> EXERCISE BRIEF:
All lines containing the string "body" must be copied from the entries.

##############################

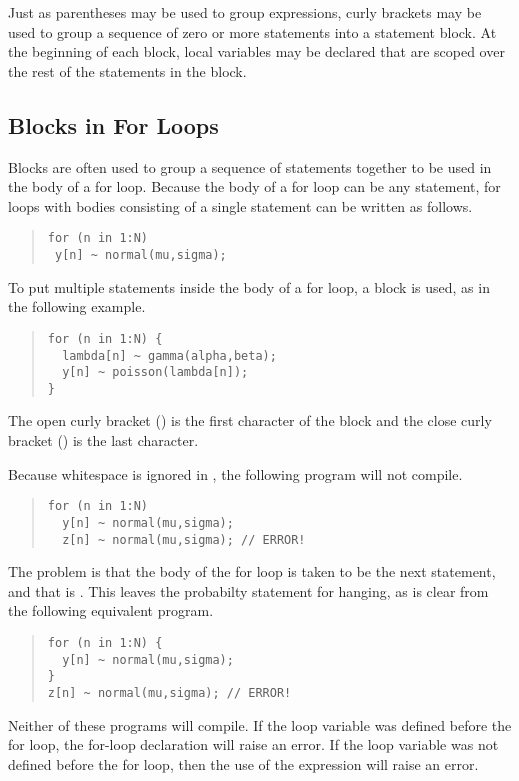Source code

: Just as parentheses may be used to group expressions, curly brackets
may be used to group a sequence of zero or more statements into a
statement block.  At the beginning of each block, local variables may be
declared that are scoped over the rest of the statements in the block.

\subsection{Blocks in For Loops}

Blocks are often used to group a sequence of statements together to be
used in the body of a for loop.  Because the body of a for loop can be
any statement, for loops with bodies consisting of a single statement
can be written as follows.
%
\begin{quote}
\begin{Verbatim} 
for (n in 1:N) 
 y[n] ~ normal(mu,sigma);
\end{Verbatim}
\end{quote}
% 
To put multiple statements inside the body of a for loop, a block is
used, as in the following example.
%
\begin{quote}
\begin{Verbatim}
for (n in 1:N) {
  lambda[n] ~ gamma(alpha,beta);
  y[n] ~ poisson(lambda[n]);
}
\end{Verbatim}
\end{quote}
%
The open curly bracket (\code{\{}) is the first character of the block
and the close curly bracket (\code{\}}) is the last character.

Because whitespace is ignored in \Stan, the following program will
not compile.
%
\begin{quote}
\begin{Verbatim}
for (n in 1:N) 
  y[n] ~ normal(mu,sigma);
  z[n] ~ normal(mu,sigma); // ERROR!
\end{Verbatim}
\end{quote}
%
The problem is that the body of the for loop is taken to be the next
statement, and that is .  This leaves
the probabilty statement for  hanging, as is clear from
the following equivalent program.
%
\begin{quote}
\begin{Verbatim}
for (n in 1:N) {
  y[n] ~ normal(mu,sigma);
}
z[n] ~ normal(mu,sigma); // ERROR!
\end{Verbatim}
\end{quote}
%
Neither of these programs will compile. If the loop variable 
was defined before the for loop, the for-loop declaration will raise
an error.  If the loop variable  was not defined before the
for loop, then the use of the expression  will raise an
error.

##############################

> SOLUTION TO THE EXERCISE:
used in the body of a for loop.  Because the body of a for loop can be
To put multiple statements inside the body of a for loop, a block is
The problem is that the body of the for loop is taken to be the next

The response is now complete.